▶ _TASK STATEMENT_: Return every line below in which "Verspätungen" appears.

╭─ RECORDS FOR THE EXERCISE

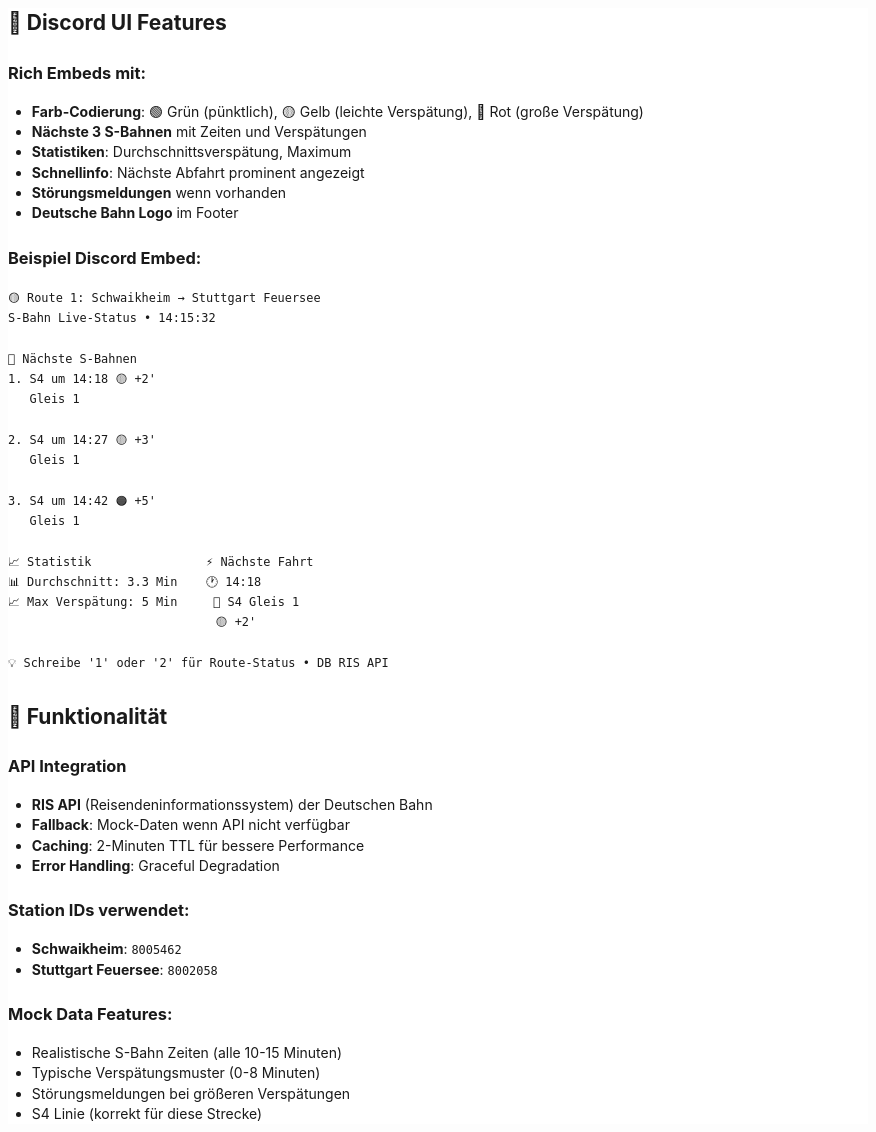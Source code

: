 ## 🎨 Discord UI Features

### Rich Embeds mit:
- **Farb-Codierung**: 🟢 Grün (pünktlich), 🟡 Gelb (leichte Verspätung), 🔴 Rot (große Verspätung)
- **Nächste 3 S-Bahnen** mit Zeiten und Verspätungen
- **Statistiken**: Durchschnittsverspätung, Maximum
- **Schnellinfo**: Nächste Abfahrt prominent angezeigt
- **Störungsmeldungen** wenn vorhanden
- **Deutsche Bahn Logo** im Footer

### Beispiel Discord Embed:
```
🟡 Route 1: Schwaikheim → Stuttgart Feuersee
S-Bahn Live-Status • 14:15:32

🚊 Nächste S-Bahnen
1. S4 um 14:18 🟡 +2'
   Gleis 1

2. S4 um 14:27 🟡 +3'  
   Gleis 1

3. S4 um 14:42 🟠 +5'
   Gleis 1

📈 Statistik                ⚡ Nächste Fahrt
📊 Durchschnitt: 3.3 Min    🕐 14:18
📈 Max Verspätung: 5 Min     🚊 S4 Gleis 1
                             🟡 +2'

💡 Schreibe '1' oder '2' für Route-Status • DB RIS API
```

## 🔄 Funktionalität

### API Integration
- **RIS API** (Reisendeninformationssystem) der Deutschen Bahn
- **Fallback**: Mock-Daten wenn API nicht verfügbar
- **Caching**: 2-Minuten TTL für bessere Performance
- **Error Handling**: Graceful Degradation

### Station IDs verwendet:
- **Schwaikheim**: `8005462`
- **Stuttgart Feuersee**: `8002058`

### Mock Data Features:
- Realistische S-Bahn Zeiten (alle 10-15 Minuten)
- Typische Verspätungsmuster (0-8 Minuten)
- Störungsmeldungen bei größeren Verspätungen
- S4 Linie (korrekt für diese Strecke)
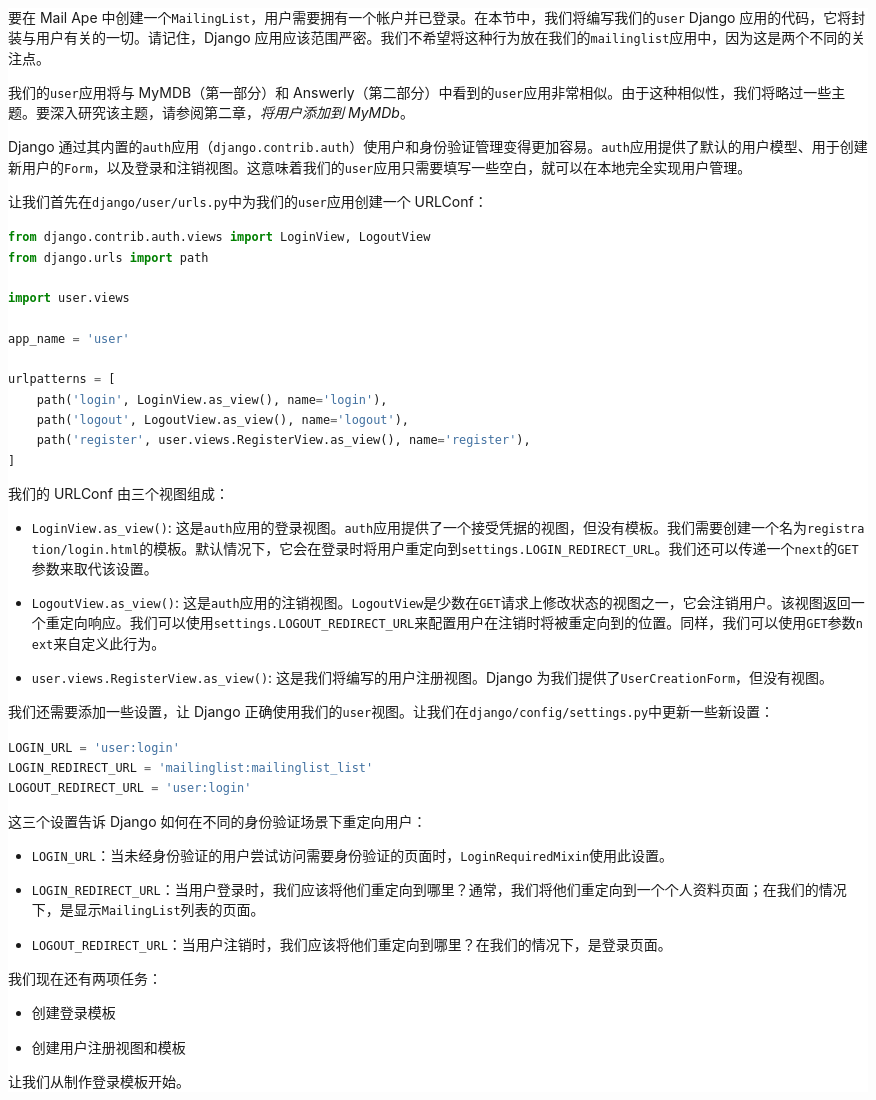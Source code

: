 要在 Mail Ape 中创建一个`MailingList`，用户需要拥有一个帐户并已登录。在本节中，我们将编写我们的`user` Django 应用的代码，它将封装与用户有关的一切。请记住，Django 应用应该范围严密。我们不希望将这种行为放在我们的`mailinglist`应用中，因为这是两个不同的关注点。

我们的`user`应用将与 MyMDB（第一部分）和 Answerly（第二部分）中看到的`user`应用非常相似。由于这种相似性，我们将略过一些主题。要深入研究该主题，请参阅第二章，*将用户添加到 MyMDb*。

Django 通过其内置的`auth`应用（`django.contrib.auth`）使用户和身份验证管理变得更加容易。`auth`应用提供了默认的用户模型、用于创建新用户的`Form`，以及登录和注销视图。这意味着我们的`user`应用只需要填写一些空白，就可以在本地完全实现用户管理。

让我们首先在`django/user/urls.py`中为我们的`user`应用创建一个 URLConf：

```py
from django.contrib.auth.views import LoginView, LogoutView
from django.urls import path

import user.views

app_name = 'user'

urlpatterns = [
    path('login', LoginView.as_view(), name='login'),
    path('logout', LogoutView.as_view(), name='logout'),
    path('register', user.views.RegisterView.as_view(), name='register'),
]
```

我们的 URLConf 由三个视图组成：

+   `LoginView.as_view()`: 这是`auth`应用的登录视图。`auth`应用提供了一个接受凭据的视图，但没有模板。我们需要创建一个名为`registration/login.html`的模板。默认情况下，它会在登录时将用户重定向到`settings.LOGIN_REDIRECT_URL`。我们还可以传递一个`next`的`GET`参数来取代该设置。

+   `LogoutView.as_view()`: 这是`auth`应用的注销视图。`LogoutView`是少数在`GET`请求上修改状态的视图之一，它会注销用户。该视图返回一个重定向响应。我们可以使用`settings.LOGOUT_REDIRECT_URL`来配置用户在注销时将被重定向到的位置。同样，我们可以使用`GET`参数`next`来自定义此行为。

+   `user.views.RegisterView.as_view()`: 这是我们将编写的用户注册视图。Django 为我们提供了`UserCreationForm`，但没有视图。

我们还需要添加一些设置，让 Django 正确使用我们的`user`视图。让我们在`django/config/settings.py`中更新一些新设置：

```py
LOGIN_URL = 'user:login'
LOGIN_REDIRECT_URL = 'mailinglist:mailinglist_list'
LOGOUT_REDIRECT_URL = 'user:login'
```

这三个设置告诉 Django 如何在不同的身份验证场景下重定向用户：

+   `LOGIN_URL`：当未经身份验证的用户尝试访问需要身份验证的页面时，`LoginRequiredMixin`使用此设置。

+   `LOGIN_REDIRECT_URL`：当用户登录时，我们应该将他们重定向到哪里？通常，我们将他们重定向到一个个人资料页面；在我们的情况下，是显示`MailingList`列表的页面。

+   `LOGOUT_REDIRECT_URL`：当用户注销时，我们应该将他们重定向到哪里？在我们的情况下，是登录页面。

我们现在还有两项任务：

+   创建登录模板

+   创建用户注册视图和模板

让我们从制作登录模板开始。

╰─

▶ _PROBLEM SOLUTION_:
- **Nächste 3 S-Bahnen** mit Zeiten und Verspätungen
- Störungsmeldungen bei größeren Verspätungen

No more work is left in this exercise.